What you should do
Where the line containing "List of tasks" appears, end the copy there, keeping that line; start from the first line of the entries, copy exactly, and omit pictures.

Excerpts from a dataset
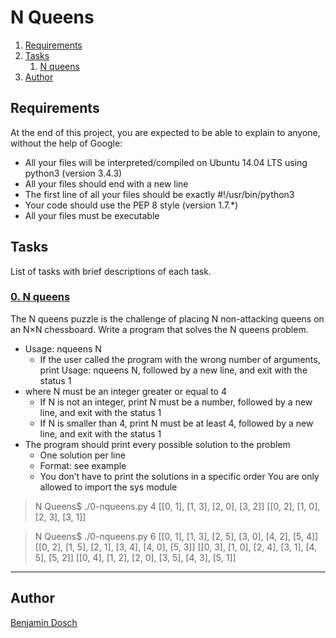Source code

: # N Queens

1. [Requirements](#requirements)
2. [Tasks](#tasks)
	1. [N queens](#0-n-queens)
3. [Author](#author)

## Requirements
At the end of this project, you are expected to be able to explain to anyone, without the help of Google:

* All your files will be interpreted/compiled on Ubuntu 14.04 LTS using python3 (version 3.4.3)
* All your files should end with a new line
* The first line of all your files should be exactly #!/usr/bin/python3
* Your code should use the PEP 8 style (version 1.7.*)
* All your files must be executable

## Tasks
List of tasks with brief descriptions of each task.

### [0. N queens]("https://github.com/BenDoschGit/holbertonschool-machine_learning/blob/main/supervised_learning/s/0-nqueens.py "0. N queens")

The N queens puzzle is the challenge of placing N non-attacking queens on an N×N chessboard. Write a program that solves the N queens problem.

* Usage: nqueens N
	* If the user called the program with the wrong number of arguments, print Usage: nqueens N, followed by a new line, and exit with the status 1
* where N must be an integer greater or equal to 4
	* If N is not an integer, print N must be a number, followed by a new line, and exit with the status 1
	* If N is smaller than 4, print N must be at least 4, followed by a new line, and exit with the status 1
* The program should print every possible solution to the problem
	* One solution per line
	* Format: see example
	* You don’t have to print the solutions in a specific order
You are only allowed to import the sys module

>N Queens$ ./0-nqueens.py 4
>[[0, 1], [1, 3], [2, 0], [3, 2]]
>[[0, 2], [1, 0], [2, 3], [3, 1]]

>N Queens$ ./0-nqueens.py 6
>[[0, 1], [1, 3], [2, 5], [3, 0], [4, 2], [5, 4]]
>[[0, 2], [1, 5], [2, 1], [3, 4], [4, 0], [5, 3]]
>[[0, 3], [1, 0], [2, 4], [3, 1], [4, 5], [5, 2]]
>[[0, 4], [1, 2], [2, 0], [3, 5], [4, 3], [5, 1]]

---

## Author

[Benjamin Dosch](https://github.com/BenDoschGit)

Answer for the task
Source code

: # N Queens

1. [Requirements](#requirements)
2. [Tasks](#tasks)
	1. [N queens](#0-n-queens)
3. [Author](#author)

## Requirements
At the end of this project, you are expected to be able to explain to anyone, without the help of Google:

* All your files will be interpreted/compiled on Ubuntu 14.04 LTS using python3 (version 3.4.3)
* All your files should end with a new line
* The first line of all your files should be exactly #!/usr/bin/python3
* Your code should use the PEP 8 style (version 1.7.*)
* All your files must be executable

## Tasks
List of tasks with brief descriptions of each task.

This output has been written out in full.